- [WORK INSTRUCTIONS] Lines in the following data that contain the string "thấy" are to be counted. Report only their number.

Source data
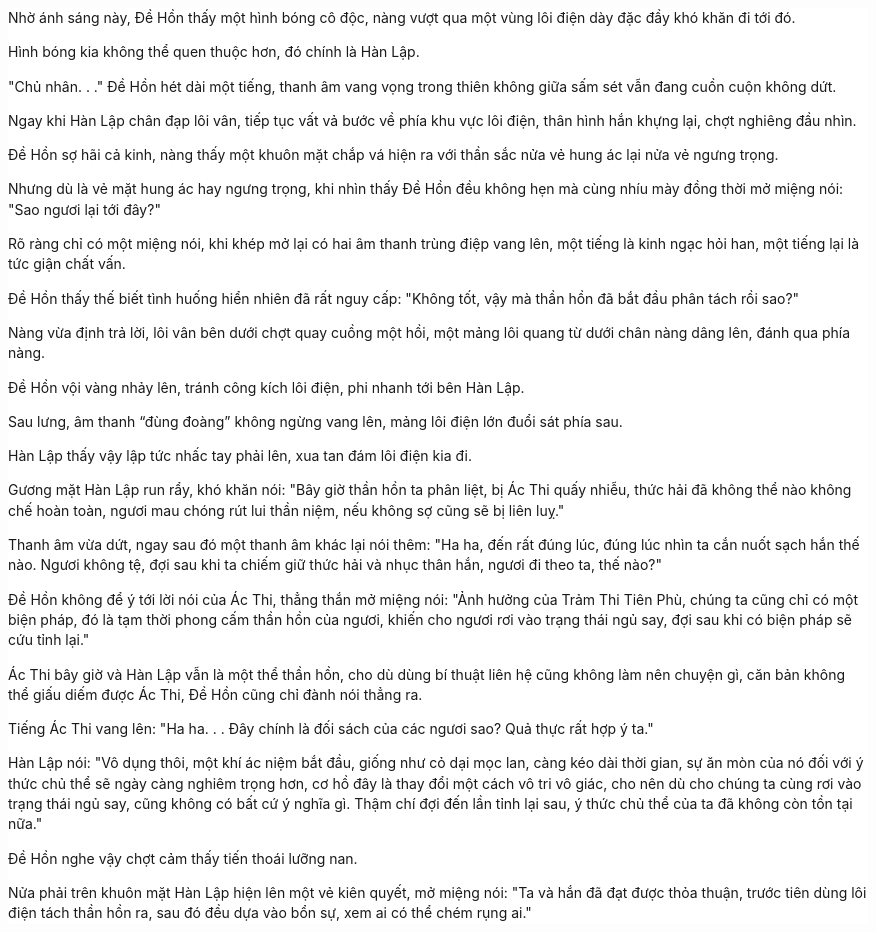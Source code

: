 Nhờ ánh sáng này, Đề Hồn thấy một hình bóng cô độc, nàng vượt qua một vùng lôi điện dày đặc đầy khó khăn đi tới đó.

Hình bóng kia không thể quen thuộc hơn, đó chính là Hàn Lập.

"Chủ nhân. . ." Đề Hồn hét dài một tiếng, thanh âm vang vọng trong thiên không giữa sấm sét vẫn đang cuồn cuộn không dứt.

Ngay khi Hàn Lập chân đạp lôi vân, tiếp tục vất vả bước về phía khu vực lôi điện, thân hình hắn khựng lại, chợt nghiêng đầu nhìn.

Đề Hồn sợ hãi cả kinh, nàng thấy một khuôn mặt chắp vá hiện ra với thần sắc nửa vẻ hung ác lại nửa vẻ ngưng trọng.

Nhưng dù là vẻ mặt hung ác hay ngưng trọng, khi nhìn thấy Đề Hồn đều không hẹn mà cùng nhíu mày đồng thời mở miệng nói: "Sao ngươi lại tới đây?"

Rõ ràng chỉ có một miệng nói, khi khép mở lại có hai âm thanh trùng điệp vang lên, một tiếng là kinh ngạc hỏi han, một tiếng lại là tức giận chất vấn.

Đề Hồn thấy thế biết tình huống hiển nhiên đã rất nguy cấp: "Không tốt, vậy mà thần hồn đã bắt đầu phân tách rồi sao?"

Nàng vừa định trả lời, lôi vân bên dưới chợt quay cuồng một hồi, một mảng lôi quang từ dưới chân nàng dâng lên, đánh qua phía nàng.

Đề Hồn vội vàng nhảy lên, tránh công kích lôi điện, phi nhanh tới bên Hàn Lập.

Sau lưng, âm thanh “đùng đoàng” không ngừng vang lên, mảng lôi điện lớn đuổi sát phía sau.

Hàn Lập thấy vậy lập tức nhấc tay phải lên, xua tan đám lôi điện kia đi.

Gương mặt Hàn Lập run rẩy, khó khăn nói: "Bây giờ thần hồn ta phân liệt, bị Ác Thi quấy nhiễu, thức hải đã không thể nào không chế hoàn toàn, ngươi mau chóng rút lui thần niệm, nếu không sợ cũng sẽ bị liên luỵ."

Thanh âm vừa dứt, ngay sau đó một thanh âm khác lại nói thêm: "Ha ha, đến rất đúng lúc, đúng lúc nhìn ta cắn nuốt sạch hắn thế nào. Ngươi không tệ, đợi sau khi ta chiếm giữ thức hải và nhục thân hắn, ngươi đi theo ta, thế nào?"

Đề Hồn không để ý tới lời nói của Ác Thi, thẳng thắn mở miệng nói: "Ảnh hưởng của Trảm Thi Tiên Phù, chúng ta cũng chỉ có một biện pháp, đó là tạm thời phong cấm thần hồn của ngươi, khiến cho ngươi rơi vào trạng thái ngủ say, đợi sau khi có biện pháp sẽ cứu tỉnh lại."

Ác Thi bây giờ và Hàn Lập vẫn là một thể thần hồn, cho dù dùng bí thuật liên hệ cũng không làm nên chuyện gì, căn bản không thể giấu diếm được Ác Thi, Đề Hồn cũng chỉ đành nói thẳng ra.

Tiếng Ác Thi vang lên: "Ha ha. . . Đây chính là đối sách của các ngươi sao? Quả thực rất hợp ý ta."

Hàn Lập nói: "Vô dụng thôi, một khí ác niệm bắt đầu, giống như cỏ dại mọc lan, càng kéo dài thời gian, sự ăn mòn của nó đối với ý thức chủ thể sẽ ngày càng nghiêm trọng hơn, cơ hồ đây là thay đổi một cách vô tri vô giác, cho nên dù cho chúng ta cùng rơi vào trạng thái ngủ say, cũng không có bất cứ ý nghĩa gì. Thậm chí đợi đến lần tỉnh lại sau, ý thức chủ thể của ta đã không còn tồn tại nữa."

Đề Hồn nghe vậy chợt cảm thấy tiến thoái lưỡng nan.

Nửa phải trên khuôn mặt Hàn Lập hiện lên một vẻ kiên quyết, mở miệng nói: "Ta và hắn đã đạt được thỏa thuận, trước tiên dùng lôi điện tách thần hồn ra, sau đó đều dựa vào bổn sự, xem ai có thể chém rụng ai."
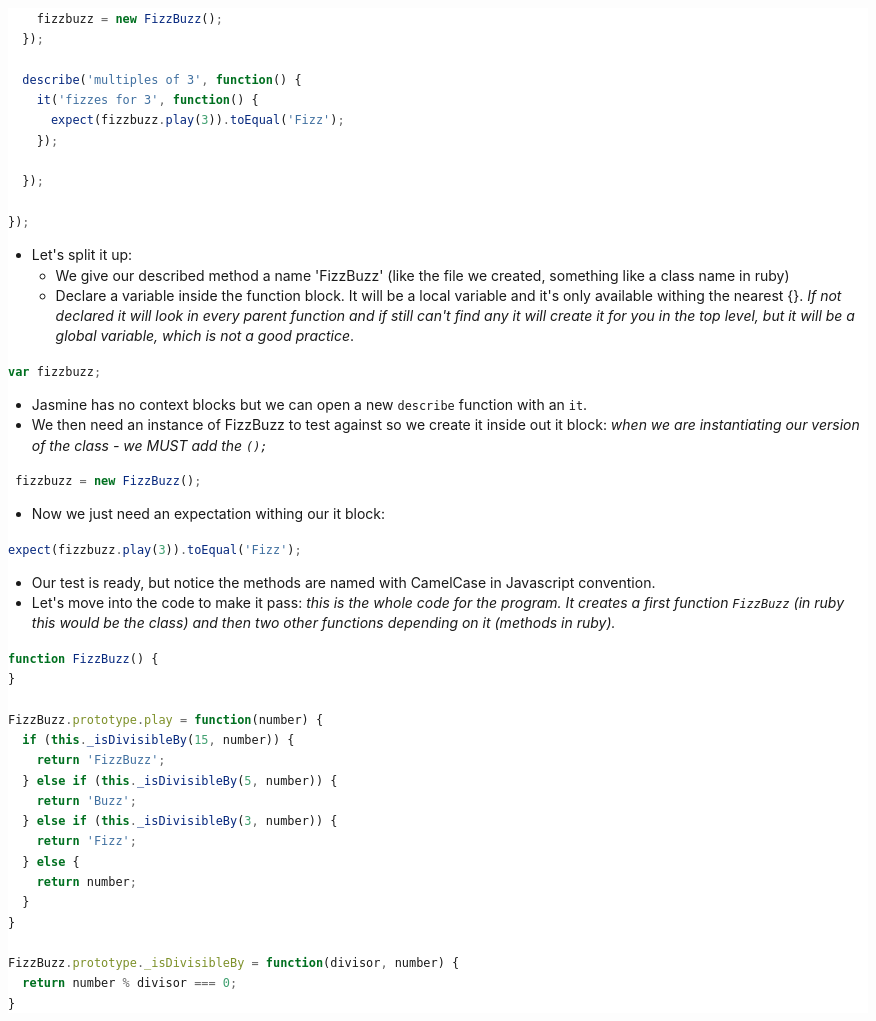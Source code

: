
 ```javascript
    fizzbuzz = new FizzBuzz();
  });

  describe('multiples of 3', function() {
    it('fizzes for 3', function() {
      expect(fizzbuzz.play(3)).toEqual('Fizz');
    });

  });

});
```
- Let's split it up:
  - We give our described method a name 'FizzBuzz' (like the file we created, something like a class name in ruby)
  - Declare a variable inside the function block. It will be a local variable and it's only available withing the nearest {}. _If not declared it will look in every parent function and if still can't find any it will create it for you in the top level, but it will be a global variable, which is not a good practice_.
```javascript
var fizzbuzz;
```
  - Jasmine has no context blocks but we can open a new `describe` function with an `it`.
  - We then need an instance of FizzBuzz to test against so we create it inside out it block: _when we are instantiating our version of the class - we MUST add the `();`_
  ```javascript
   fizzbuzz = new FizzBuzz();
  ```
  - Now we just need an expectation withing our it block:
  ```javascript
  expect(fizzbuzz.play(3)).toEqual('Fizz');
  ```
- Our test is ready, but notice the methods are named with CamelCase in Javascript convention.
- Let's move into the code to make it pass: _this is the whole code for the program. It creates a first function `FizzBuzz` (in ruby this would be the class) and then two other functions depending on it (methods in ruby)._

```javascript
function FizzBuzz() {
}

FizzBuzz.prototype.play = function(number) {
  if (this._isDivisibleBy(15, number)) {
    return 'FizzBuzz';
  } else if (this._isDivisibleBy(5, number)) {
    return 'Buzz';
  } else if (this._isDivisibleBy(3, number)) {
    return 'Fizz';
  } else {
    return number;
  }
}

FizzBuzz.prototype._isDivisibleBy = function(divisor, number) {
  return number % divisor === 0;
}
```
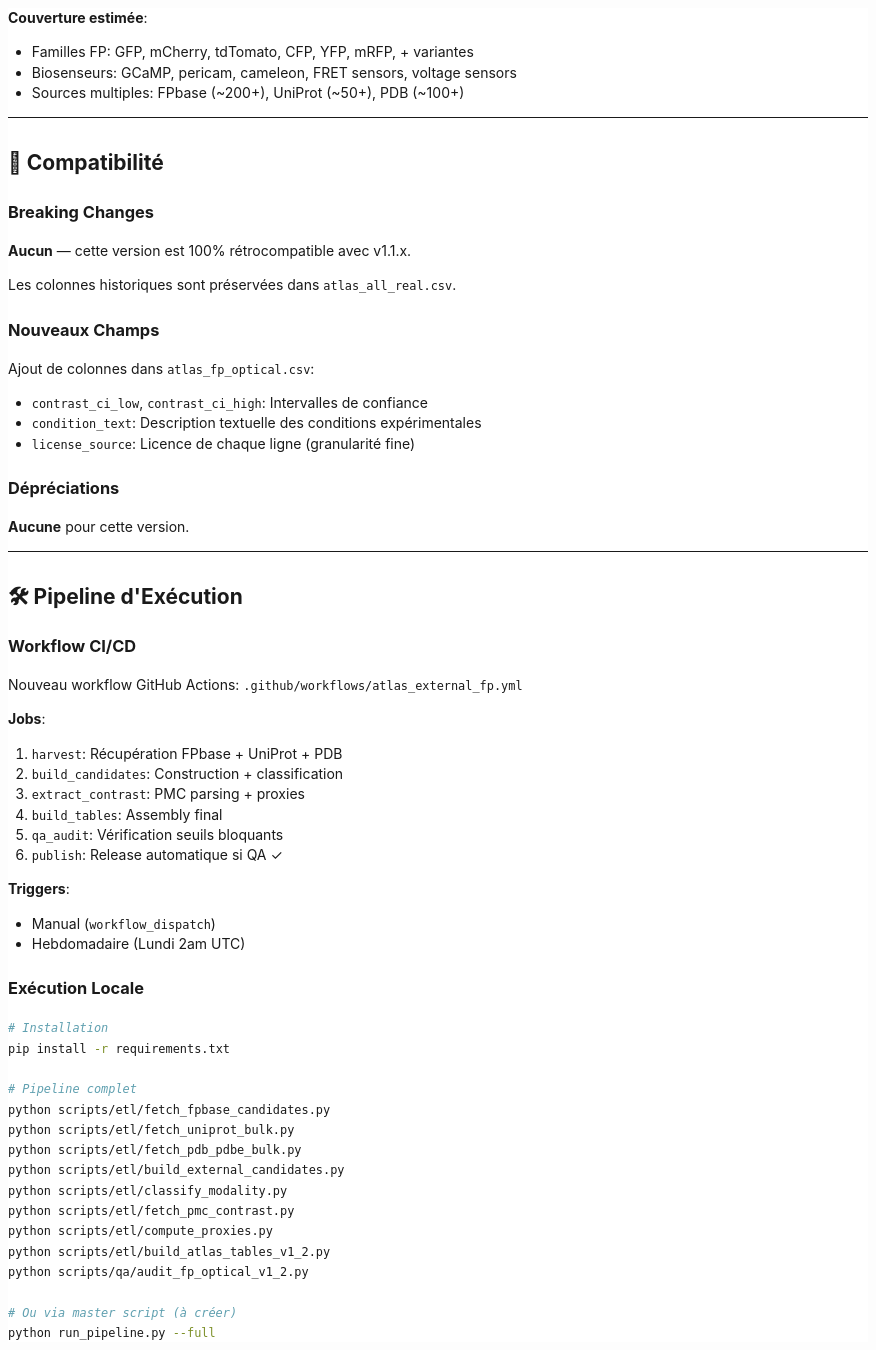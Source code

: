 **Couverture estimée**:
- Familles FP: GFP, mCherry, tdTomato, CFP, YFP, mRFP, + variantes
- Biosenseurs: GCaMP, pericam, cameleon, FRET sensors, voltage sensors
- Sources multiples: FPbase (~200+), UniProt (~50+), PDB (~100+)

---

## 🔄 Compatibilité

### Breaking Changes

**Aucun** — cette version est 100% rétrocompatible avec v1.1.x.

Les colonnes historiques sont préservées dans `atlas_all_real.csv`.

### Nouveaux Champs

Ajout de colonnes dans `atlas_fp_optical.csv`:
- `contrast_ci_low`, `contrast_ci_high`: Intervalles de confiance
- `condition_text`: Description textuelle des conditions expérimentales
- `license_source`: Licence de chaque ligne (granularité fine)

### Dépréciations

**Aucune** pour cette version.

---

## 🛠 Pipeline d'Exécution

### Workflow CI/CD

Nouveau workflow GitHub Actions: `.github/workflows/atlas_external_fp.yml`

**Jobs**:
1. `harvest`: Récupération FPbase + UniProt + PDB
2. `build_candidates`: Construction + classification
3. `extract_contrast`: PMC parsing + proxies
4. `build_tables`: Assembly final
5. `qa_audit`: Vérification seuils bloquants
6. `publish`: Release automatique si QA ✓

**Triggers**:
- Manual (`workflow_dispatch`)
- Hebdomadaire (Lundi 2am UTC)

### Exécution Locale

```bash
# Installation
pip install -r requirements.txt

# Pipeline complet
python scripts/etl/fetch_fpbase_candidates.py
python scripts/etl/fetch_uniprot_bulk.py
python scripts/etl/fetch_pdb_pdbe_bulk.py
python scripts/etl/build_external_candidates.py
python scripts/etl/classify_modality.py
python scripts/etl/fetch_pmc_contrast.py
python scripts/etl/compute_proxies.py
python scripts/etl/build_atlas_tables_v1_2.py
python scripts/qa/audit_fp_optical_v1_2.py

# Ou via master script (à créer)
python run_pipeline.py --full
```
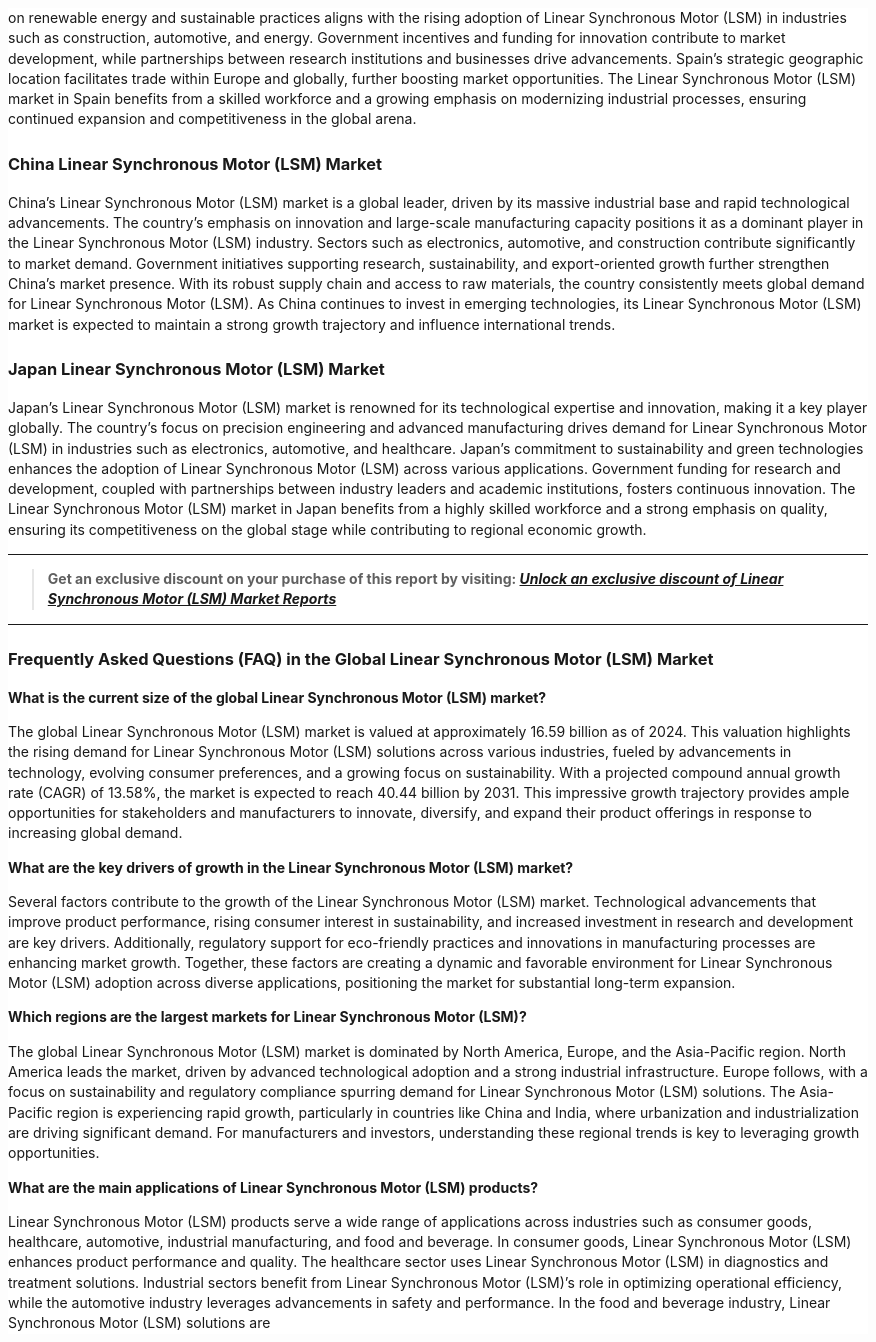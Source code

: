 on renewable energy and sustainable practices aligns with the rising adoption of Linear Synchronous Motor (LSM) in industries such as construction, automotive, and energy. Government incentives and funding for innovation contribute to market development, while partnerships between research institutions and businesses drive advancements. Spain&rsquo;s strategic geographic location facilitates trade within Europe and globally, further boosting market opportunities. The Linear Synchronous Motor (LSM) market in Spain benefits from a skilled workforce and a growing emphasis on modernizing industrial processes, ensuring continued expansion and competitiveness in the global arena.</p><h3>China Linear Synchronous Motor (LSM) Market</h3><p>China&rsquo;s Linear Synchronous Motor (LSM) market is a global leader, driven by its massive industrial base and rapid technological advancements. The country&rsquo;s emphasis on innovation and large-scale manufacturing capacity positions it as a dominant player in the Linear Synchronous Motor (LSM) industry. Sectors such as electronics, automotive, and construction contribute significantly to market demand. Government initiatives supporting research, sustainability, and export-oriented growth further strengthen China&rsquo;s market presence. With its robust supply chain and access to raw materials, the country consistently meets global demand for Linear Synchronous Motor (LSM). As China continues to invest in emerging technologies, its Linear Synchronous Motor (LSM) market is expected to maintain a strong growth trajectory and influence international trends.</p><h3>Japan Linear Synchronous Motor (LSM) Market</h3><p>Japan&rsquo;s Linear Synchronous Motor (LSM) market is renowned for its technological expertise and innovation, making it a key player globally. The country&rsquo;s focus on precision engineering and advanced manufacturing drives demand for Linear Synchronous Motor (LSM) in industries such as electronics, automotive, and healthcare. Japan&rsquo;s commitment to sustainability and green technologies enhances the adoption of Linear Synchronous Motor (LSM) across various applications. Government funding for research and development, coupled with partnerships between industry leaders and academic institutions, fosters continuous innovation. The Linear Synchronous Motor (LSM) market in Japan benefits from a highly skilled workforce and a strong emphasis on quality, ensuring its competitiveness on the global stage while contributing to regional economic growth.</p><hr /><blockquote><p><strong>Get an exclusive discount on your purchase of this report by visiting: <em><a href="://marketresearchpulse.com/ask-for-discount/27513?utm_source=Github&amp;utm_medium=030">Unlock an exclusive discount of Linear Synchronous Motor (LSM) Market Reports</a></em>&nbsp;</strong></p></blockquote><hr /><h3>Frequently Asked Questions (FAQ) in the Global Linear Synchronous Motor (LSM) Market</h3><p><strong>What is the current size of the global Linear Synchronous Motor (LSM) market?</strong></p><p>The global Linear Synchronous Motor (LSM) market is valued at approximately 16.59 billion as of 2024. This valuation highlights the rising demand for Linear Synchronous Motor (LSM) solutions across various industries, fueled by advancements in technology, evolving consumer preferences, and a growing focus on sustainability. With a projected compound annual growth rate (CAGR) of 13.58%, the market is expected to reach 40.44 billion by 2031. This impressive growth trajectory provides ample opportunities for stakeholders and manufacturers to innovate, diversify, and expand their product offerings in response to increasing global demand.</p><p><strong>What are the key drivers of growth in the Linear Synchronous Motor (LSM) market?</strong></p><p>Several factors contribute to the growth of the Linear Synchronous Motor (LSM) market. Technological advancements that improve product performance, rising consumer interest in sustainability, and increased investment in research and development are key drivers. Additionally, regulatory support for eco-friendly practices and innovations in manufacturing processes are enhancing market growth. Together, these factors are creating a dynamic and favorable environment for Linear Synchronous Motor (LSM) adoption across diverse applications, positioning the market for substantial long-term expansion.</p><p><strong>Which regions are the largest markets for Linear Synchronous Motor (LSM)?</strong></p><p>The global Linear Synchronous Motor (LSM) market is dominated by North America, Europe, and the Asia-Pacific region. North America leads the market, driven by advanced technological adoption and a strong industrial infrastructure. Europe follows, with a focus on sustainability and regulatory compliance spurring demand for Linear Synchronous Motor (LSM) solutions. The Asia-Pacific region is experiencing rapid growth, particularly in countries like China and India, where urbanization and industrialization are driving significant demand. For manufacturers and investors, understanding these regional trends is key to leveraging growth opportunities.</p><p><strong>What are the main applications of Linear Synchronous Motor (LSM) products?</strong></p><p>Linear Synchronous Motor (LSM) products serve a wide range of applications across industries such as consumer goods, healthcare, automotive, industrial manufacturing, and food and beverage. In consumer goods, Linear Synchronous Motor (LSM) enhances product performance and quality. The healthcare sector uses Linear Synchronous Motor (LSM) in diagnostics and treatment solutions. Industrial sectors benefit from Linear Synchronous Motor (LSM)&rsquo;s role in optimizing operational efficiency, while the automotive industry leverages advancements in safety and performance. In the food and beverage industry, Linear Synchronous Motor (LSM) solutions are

- [RESULT OF THE EXERCISE] 6